(Stored data)
# # #

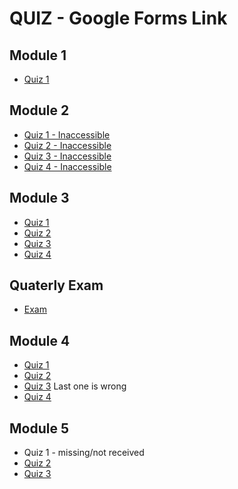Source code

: # QUIZ - Google Forms Link


## Module 1
- [Quiz 1](https://docs.google.com/forms/d/e/1FAIpQLScKTy2VLRZHFq7CS7wm2Dw2YUwPVtEzMJnGm0Lz7eSpyI2GFA/viewscore?viewscore=AE0zAgCQ-58wN1R2PkJo2q1jrtnFN2fvkYO00wmDtJTQHi2Zxejn9NXTqzab7DDZ5Q)

## Module 2
- [Quiz 1 - Inaccessible](https://docs.google.com/forms/d/e/1FAIpQLSf_n9zMZuIKGVDF-FCyB45lNK1yX7kTJmIdSV1TKH5leTTunw/closedform)
- [Quiz 2 - Inaccessible](https://docs.google.com/forms/d/e/1FAIpQLSefKGFaxU00WSClynsZrjOucuJHZZT23wsXEJ53hnoUQUbVkA/closedform)
- [Quiz 3 - Inaccessible](https://docs.google.com/forms/d/e/1FAIpQLSefKGFaxU00WSClynsZrjOucuJHZZT23wsXEJ53hnoUQUbVkA/closedform)
- [Quiz 4 - Inaccessible](https://forms.gle/wy1sBt7BXLGvT9K88)

## Module 3
- [Quiz 1](https://docs.google.com/forms/d/e/1FAIpQLSck0SwqGsOGNFbXeimt4sDfpiOpV5GtPkOOgz8jvi1qG5ylIA/viewscore?viewscore=AE0zAgBU91XSlYWW296WIOonaWFifHcLOqiQnnp56Ij12ExS49ICNbiARKEWssaNgQ)
- [Quiz 2](https://docs.google.com/forms/d/e/1FAIpQLSde7ZKVC16M8ak4hNSH-cQOIZyBCzKeIUrH7LQebabZ3a0LdA/viewscore?viewscore=AE0zAgBO6_PwP1r1TremxoyU-K648kSwh1P9MTOZ9Z2fjh373ZKL5hAYztKxeQZ5eQ)
- [Quiz 3](https://docs.google.com/forms/d/e/1FAIpQLSfG4SywERNgCR2lbp8GCusBaiaZfKC9MvhMUvT5_wI38trx5w/viewscore?viewscore=AE0zAgAjJUAIyR90yILpKPq62IjVp9DyTRJ0fi17G7VMbl4B0SqcCIR2VDICorioQg)
- [Quiz 4](https://docs.google.com/forms/d/e/1FAIpQLSfKr7E9NV1v0UrlvS6-VH6ZPGpB-ThYzzcUorNLhFKfwcmSSw/viewscore?viewscore=AE0zAgDtmcoBV1SPPwPtGMYU5a4KRdrdXkyn5b62mV08f-63b-RN9FhqIHlLbima8A)

## Quaterly Exam
- [Exam](https://docs.google.com/forms/d/e/1FAIpQLSez4EJSgS0b791FIcnTQkTbWd9SoCzzQ1OYT0FfxDORCn_JDg/viewform)

## Module 4
- [Quiz 1](https://docs.google.com/forms/d/e/1FAIpQLSerpJbC-RhUXJFc467Uvj6LR5x0MalZ7ZnsescDswfHlC3IPw/viewscore?viewscore=AE0zAgCvwL8gIe_FCyP7FKo0pNexrDz60phUNwsx-iJnJ744tzakyH5PML31nSo3zQ)
- [Quiz 2](https://docs.google.com/forms/d/e/1FAIpQLSdrgSjjR7nR5ItTHxlvvFPRgBv9DCWkIf7niR68Xk4-GtfaxQ/viewscore?viewscore=AE0zAgCnJWebPxE2Oj8vkEPafjsspa8V3B8DoKXdK3by9mn3qP-ngFsxnu5_DUlmaw)
- [Quiz 3](https://github.com/kowsiknd/FMML-Labs/blob/main/Quiz/Module%204%20Quiz%203%20-%20FMML%202021%20Quiz.pdf) Last one is wrong
- [Quiz 4](https://github.com/kowsiknd/FMML-Labs/blob/main/Quiz/Support%20Vector%20Machines%20-%20FMML%202021%20Quiz.pdf)

## Module 5
- Quiz 1 - missing/not received
- [Quiz 2](https://github.com/kowsiknd/FMML-Labs/blob/main/Quiz/Module%205%20Quiz%202%20-%20FMML%202021%20Quiz.pdf)
- [Quiz 3](https://github.com/kowsiknd/FMML-Labs/blob/main/Quiz/Module%205%20Quiz%203%20-%20FMML%202021%20Quiz.pdf)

# # #

▶ EXERCISE PROMPT:
Leaving the pictures out, reproduce the entries above exactly.

▶ RESULT OF THIS EXERCISE:
Source code

: # QUIZ - Google Forms Link


## Module 1
- [Quiz 1](https://docs.google.com/forms/d/e/1FAIpQLScKTy2VLRZHFq7CS7wm2Dw2YUwPVtEzMJnGm0Lz7eSpyI2GFA/viewscore?viewscore=AE0zAgCQ-58wN1R2PkJo2q1jrtnFN2fvkYO00wmDtJTQHi2Zxejn9NXTqzab7DDZ5Q)

## Module 2
- [Quiz 1 - Inaccessible](https://docs.google.com/forms/d/e/1FAIpQLSf_n9zMZuIKGVDF-FCyB45lNK1yX7kTJmIdSV1TKH5leTTunw/closedform)
- [Quiz 2 - Inaccessible](https://docs.google.com/forms/d/e/1FAIpQLSefKGFaxU00WSClynsZrjOucuJHZZT23wsXEJ53hnoUQUbVkA/closedform)
- [Quiz 3 - Inaccessible](https://docs.google.com/forms/d/e/1FAIpQLSefKGFaxU00WSClynsZrjOucuJHZZT23wsXEJ53hnoUQUbVkA/closedform)
- [Quiz 4 - Inaccessible](https://forms.gle/wy1sBt7BXLGvT9K88)

## Module 3
- [Quiz 1](https://docs.google.com/forms/d/e/1FAIpQLSck0SwqGsOGNFbXeimt4sDfpiOpV5GtPkOOgz8jvi1qG5ylIA/viewscore?viewscore=AE0zAgBU91XSlYWW296WIOonaWFifHcLOqiQnnp56Ij12ExS49ICNbiARKEWssaNgQ)
- [Quiz 2](https://docs.google.com/forms/d/e/1FAIpQLSde7ZKVC16M8ak4hNSH-cQOIZyBCzKeIUrH7LQebabZ3a0LdA/viewscore?viewscore=AE0zAgBO6_PwP1r1TremxoyU-K648kSwh1P9MTOZ9Z2fjh373ZKL5hAYztKxeQZ5eQ)
- [Quiz 3](https://docs.google.com/forms/d/e/1FAIpQLSfG4SywERNgCR2lbp8GCusBaiaZfKC9MvhMUvT5_wI38trx5w/viewscore?viewscore=AE0zAgAjJUAIyR90yILpKPq62IjVp9DyTRJ0fi17G7VMbl4B0SqcCIR2VDICorioQg)
- [Quiz 4](https://docs.google.com/forms/d/e/1FAIpQLSfKr7E9NV1v0UrlvS6-VH6ZPGpB-ThYzzcUorNLhFKfwcmSSw/viewscore?viewscore=AE0zAgDtmcoBV1SPPwPtGMYU5a4KRdrdXkyn5b62mV08f-63b-RN9FhqIHlLbima8A)

## Quaterly Exam
- [Exam](https://docs.google.com/forms/d/e/1FAIpQLSez4EJSgS0b791FIcnTQkTbWd9SoCzzQ1OYT0FfxDORCn_JDg/viewform)

## Module 4
- [Quiz 1](https://docs.google.com/forms/d/e/1FAIpQLSerpJbC-RhUXJFc467Uvj6LR5x0MalZ7ZnsescDswfHlC3IPw/viewscore?viewscore=AE0zAgCvwL8gIe_FCyP7FKo0pNexrDz60phUNwsx-iJnJ744tzakyH5PML31nSo3zQ)
- [Quiz 2](https://docs.google.com/forms/d/e/1FAIpQLSdrgSjjR7nR5ItTHxlvvFPRgBv9DCWkIf7niR68Xk4-GtfaxQ/viewscore?viewscore=AE0zAgCnJWebPxE2Oj8vkEPafjsspa8V3B8DoKXdK3by9mn3qP-ngFsxnu5_DUlmaw)
- [Quiz 3](https://github.com/kowsiknd/FMML-Labs/blob/main/Quiz/Module%204%20Quiz%203%20-%20FMML%202021%20Quiz.pdf) Last one is wrong
- [Quiz 4](https://github.com/kowsiknd/FMML-Labs/blob/main/Quiz/Support%20Vector%20Machines%20-%20FMML%202021%20Quiz.pdf)

## Module 5
- Quiz 1 - missing/not received
- [Quiz 2](https://github.com/kowsiknd/FMML-Labs/blob/main/Quiz/Module%205%20Quiz%202%20-%20FMML%202021%20Quiz.pdf)
- [Quiz 3](https://github.com/kowsiknd/FMML-Labs/blob/main/Quiz/Module%205%20Quiz%203%20-%20FMML%202021%20Quiz.pdf)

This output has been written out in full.